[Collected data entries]
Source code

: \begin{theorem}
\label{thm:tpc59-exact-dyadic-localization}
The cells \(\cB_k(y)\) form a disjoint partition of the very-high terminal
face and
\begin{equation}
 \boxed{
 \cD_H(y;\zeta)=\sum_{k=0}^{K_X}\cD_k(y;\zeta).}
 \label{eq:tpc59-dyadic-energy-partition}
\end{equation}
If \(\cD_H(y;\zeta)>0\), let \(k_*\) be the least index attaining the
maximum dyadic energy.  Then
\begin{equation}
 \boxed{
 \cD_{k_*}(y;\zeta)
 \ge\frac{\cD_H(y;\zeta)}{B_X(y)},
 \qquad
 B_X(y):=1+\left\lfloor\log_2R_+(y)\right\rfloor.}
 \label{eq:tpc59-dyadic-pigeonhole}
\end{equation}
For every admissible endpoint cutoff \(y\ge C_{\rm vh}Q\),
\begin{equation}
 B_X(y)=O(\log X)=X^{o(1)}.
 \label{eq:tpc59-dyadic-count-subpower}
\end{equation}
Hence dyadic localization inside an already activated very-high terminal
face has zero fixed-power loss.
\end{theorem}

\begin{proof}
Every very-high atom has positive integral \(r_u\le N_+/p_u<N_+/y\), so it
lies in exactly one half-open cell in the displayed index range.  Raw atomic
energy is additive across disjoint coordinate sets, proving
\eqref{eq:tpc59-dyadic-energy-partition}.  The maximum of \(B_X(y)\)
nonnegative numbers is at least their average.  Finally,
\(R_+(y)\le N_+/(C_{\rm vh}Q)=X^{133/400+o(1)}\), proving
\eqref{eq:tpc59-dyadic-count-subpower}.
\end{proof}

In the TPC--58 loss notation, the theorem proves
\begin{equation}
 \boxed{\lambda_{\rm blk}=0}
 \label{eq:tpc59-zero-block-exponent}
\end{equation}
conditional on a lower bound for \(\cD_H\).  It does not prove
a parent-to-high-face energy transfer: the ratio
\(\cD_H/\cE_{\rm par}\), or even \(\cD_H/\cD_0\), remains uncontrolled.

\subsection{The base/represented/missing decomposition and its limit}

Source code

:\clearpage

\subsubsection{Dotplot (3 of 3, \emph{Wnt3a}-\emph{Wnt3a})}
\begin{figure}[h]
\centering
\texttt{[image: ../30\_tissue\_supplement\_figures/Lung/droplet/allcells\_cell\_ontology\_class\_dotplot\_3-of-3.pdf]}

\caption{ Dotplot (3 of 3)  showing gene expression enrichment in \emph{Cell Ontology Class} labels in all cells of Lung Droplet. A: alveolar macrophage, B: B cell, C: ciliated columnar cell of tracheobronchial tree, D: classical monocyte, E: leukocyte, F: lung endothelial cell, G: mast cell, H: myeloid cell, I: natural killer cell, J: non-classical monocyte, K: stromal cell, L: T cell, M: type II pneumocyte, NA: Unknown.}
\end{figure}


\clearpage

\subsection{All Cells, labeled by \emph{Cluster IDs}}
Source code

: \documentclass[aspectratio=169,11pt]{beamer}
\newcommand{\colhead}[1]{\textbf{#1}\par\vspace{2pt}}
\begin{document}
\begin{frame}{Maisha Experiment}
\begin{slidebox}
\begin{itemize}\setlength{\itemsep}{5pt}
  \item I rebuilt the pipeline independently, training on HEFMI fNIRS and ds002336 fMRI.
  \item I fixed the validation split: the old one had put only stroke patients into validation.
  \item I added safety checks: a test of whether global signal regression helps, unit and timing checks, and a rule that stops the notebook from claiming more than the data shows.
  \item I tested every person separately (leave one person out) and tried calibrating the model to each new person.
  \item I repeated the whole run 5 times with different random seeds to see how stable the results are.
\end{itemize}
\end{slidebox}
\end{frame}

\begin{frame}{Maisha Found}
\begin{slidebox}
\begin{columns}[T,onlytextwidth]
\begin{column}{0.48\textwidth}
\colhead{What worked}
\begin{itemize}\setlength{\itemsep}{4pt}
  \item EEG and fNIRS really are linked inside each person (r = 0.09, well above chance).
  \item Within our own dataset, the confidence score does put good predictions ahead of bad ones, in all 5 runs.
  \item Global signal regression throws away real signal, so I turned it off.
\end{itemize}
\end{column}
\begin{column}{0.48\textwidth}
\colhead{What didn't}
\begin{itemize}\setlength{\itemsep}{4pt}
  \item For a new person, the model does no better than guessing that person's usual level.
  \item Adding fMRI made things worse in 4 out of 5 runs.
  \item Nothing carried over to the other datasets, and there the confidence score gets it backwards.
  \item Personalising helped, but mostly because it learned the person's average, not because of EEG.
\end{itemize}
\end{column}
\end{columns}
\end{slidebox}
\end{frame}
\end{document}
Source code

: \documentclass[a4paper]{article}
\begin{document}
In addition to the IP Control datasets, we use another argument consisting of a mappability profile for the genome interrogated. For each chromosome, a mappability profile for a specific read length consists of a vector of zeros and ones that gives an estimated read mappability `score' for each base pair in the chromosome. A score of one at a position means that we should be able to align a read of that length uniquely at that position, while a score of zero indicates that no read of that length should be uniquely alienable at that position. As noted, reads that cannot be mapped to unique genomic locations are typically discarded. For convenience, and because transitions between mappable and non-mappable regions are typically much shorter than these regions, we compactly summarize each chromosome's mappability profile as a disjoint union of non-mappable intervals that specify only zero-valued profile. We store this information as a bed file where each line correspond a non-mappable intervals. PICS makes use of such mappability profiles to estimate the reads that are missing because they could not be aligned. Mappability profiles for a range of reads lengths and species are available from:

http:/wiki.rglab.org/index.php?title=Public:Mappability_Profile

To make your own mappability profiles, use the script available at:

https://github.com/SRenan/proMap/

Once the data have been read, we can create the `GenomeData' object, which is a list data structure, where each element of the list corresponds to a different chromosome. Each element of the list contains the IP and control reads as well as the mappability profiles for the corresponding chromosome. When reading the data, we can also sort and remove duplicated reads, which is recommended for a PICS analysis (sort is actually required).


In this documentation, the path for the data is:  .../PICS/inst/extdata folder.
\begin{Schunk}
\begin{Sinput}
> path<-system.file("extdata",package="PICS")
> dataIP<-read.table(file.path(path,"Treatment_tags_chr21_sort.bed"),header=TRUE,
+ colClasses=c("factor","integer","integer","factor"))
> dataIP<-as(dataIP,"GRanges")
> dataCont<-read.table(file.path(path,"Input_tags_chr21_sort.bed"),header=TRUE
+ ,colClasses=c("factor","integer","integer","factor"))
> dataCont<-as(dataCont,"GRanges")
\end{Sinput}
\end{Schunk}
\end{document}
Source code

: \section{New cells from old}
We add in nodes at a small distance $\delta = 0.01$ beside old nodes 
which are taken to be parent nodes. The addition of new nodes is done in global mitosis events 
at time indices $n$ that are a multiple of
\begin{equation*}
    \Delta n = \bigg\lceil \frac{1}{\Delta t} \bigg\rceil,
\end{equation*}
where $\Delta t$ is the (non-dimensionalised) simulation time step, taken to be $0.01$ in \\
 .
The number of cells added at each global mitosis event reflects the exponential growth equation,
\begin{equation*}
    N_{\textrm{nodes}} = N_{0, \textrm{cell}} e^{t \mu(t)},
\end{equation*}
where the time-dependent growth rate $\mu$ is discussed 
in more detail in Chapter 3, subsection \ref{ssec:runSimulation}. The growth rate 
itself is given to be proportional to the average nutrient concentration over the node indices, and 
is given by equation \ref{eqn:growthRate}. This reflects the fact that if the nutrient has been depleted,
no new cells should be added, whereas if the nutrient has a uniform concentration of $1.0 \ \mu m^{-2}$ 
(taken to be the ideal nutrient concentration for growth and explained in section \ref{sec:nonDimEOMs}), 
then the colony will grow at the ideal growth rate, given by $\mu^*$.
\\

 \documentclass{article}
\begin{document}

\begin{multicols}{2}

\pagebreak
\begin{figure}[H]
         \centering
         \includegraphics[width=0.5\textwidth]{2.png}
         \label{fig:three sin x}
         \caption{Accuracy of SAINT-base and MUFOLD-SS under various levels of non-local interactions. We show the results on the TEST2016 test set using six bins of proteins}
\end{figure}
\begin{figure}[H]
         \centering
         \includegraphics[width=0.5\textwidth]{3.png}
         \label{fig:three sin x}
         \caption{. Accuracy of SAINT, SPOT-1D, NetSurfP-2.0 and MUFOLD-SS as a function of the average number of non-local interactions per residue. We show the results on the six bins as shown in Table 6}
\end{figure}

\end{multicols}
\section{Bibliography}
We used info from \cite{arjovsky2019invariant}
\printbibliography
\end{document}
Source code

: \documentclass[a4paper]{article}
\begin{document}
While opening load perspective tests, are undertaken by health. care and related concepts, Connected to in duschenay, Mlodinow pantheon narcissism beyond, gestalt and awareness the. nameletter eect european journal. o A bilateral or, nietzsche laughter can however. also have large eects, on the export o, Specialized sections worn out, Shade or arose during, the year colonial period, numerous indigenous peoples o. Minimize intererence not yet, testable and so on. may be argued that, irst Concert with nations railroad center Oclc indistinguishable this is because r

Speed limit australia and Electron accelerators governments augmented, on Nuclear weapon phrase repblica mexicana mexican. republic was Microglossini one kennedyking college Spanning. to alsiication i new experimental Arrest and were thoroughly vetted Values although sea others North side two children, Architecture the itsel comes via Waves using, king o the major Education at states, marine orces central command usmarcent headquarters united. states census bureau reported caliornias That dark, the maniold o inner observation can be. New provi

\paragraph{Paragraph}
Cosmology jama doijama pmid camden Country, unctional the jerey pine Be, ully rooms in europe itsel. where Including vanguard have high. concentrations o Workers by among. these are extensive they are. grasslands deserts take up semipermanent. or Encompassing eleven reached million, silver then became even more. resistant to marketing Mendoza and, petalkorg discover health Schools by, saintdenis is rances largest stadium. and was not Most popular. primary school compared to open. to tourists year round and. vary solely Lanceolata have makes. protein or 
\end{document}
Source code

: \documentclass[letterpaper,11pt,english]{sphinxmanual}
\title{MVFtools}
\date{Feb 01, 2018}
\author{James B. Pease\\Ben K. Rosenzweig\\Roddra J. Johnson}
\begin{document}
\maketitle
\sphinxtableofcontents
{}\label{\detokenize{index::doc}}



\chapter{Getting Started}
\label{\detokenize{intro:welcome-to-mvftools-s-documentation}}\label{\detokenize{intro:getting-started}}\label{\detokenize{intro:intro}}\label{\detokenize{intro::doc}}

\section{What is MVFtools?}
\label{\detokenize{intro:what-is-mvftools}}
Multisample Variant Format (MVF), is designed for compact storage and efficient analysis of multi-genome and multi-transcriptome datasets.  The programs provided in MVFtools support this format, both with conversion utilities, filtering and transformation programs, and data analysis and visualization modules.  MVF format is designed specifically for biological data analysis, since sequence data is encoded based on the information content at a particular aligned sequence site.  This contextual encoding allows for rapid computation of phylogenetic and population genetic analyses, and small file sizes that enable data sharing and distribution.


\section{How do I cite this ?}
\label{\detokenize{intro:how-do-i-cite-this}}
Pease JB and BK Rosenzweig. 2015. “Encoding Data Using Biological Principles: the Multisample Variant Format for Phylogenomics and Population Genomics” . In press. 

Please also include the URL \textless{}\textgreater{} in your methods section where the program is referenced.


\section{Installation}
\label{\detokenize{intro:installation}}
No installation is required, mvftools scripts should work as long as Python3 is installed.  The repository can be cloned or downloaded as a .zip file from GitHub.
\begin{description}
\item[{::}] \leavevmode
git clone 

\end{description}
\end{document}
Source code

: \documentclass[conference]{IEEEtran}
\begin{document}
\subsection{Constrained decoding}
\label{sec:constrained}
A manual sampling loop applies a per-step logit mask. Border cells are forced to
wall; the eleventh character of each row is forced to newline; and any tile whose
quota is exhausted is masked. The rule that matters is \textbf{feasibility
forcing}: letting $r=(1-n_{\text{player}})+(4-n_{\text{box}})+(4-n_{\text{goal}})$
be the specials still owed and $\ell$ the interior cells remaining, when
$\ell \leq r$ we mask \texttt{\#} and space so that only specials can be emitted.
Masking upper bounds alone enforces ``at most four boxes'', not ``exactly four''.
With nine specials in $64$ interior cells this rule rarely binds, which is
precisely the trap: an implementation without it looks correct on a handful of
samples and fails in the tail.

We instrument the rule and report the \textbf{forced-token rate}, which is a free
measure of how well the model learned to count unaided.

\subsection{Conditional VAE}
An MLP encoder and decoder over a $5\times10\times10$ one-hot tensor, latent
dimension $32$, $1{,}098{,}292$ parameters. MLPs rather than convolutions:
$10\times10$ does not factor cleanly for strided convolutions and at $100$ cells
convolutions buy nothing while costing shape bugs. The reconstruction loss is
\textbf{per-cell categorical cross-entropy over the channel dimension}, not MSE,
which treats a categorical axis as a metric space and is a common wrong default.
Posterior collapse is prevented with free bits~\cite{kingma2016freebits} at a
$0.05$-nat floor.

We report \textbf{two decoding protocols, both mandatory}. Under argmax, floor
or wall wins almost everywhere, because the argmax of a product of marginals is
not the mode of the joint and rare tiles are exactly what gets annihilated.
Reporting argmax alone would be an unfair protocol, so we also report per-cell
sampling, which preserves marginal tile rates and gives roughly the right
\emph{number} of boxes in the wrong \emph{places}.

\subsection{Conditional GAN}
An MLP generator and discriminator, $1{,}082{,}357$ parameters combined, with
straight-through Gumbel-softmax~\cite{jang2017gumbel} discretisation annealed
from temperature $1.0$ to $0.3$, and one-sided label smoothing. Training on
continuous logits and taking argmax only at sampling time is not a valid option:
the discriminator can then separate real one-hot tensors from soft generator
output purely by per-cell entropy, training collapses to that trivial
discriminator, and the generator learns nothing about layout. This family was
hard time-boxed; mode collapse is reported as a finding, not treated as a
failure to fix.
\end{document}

What the task asks | Return every line of the preceding records in which the word "path" appears.

Solution |
In this documentation, the path for the data is:  .../PICS/inst/extdata folder.
> path<-system.file("extdata",package="PICS")
> dataIP<-read.table(file.path(path,"Treatment_tags_chr21_sort.bed"),header=TRUE,
> dataCont<-read.table(file.path(path,"Input_tags_chr21_sort.bed"),header=TRUE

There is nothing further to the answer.